* **Work instruction**
Below are records with pictures. Transcribe exactly, and only, the lines from the line with "- The temperature at point 0, which" to the line with "are genuinely read", both ends included, but not the pictures.

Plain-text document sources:
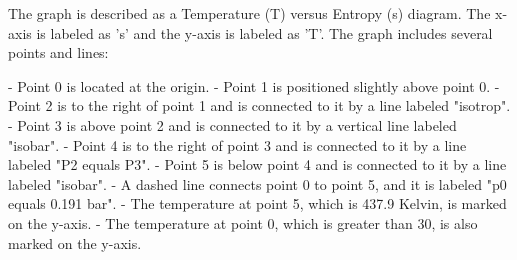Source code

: The graph is described as a Temperature (T) versus Entropy (s) diagram. The x-axis is labeled as 's' and the y-axis is labeled as 'T'. The graph includes several points and lines:

- Point 0 is located at the origin.
- Point 1 is positioned slightly above point 0.
- Point 2 is to the right of point 1 and is connected to it by a line labeled "isotrop".
- Point 3 is above point 2 and is connected to it by a vertical line labeled "isobar".
- Point 4 is to the right of point 3 and is connected to it by a line labeled "P2 equals P3".
- Point 5 is below point 4 and is connected to it by a line labeled "isobar".
- A dashed line connects point 0 to point 5, and it is labeled "p0 equals 0.191 bar".
- The temperature at point 5, which is 437.9 Kelvin, is marked on the y-axis.
- The temperature at point 0, which is greater than 30, is also marked on the y-axis.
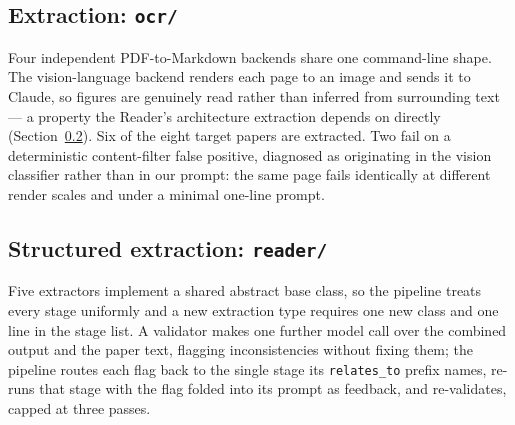 \documentclass[10pt,twocolumn]{article}
\begin{document}
\subsection{Extraction: \texttt{ocr/}}

Four independent PDF-to-Markdown backends share one command-line shape. The
vision-language backend renders each page to an image and sends it to Claude, so figures
are genuinely read rather than inferred from surrounding text --- a property the Reader's
architecture extraction depends on directly (Section~\ref{sec:reader}). Six of the eight
target papers are extracted. Two fail on a deterministic content-filter false positive,
diagnosed as originating in the vision classifier rather than in our prompt: the same
page fails identically at different render scales and under a minimal one-line prompt.

\subsection{Structured extraction: \texttt{reader/}}
\label{sec:reader}

Five extractors implement a shared abstract base class, so the pipeline treats every
stage uniformly and a new extraction type requires one new class and one line in the
stage list. A validator makes one further model call over the combined output and the
paper text, flagging inconsistencies without fixing them; the pipeline routes each flag
back to the single stage its \texttt{relates\_to} prefix names, re-runs that stage with
the flag folded into its prompt as feedback, and re-validates, capped at three passes.
\end{document}
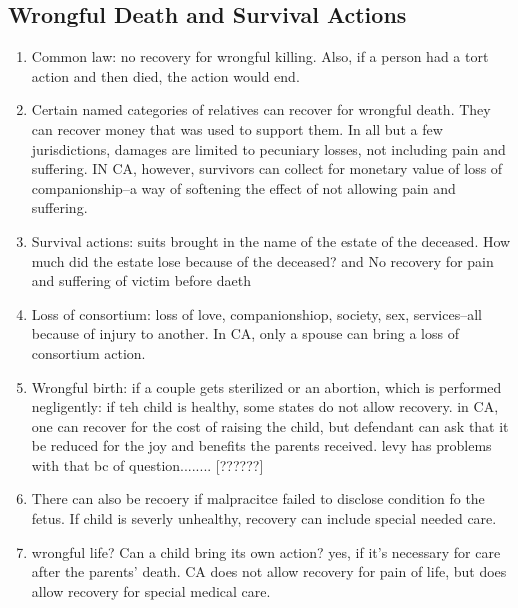 \subsection{Wrongful Death and Survival Actions}

%
%
\begin{enumerate}
    \item Common law: no recovery for wrongful killing. Also, if a person had 
    a tort action and then died, the action would end.
    \item Certain named categories of relatives can recover for wrongful 
    death. They can recover money that was used to support them. In all but a 
    few jurisdictions, damages are limited to pecuniary losses, not including 
    pain and suffering. IN CA, however, survivors can collect for monetary 
    value of loss of companionship--a way of softening the effect of not 
    allowing pain and suffering.
    \item Survival actions: suits brought in the name of the estate of the 
    deceased. How much did the estate lose because of the deceased? and No 
    recovery for pain and suffering of victim before daeth
    \item Loss of consortium: loss of love, companionshiop, society, sex, 
    services--all because of injury to another. In CA, only a spouse can bring 
    a loss of consortium action.
    \item Wrongful birth: if a couple gets sterilized or an abortion, which is 
    performed negligently: if teh child is healthy, some states do not allow 
    recovery. in CA, one can recover for the cost of raising the child, but 
    defendant can ask that it be reduced for the joy and benefits the parents 
    received. levy has problems with that bc of question........ [??????]
    \item There can also be recoery if malpracitce failed to disclose 
    condition fo the fetus. If child is severly unhealthy, recovery can 
    include special needed care.
    \item wrongful life? Can a child bring its own action? yes, if it's 
    necessary for care after the parents' death. CA does not allow recovery 
    for pain of life, but does allow recovery for special medical care.
\end{enumerate}
%
%
%
%
%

* **Answer section**
- The temperature at point 0, which is greater than 30, is also marked on the y-axis.
 \documentclass[10pt,twocolumn]{article}
\begin{document}
\subsection{Extraction: \texttt{ocr/}}

Four independent PDF-to-Markdown backends share one command-line shape. The
vision-language backend renders each page to an image and sends it to Claude, so figures
are genuinely read rather than inferred from surrounding text --- a property the Reader's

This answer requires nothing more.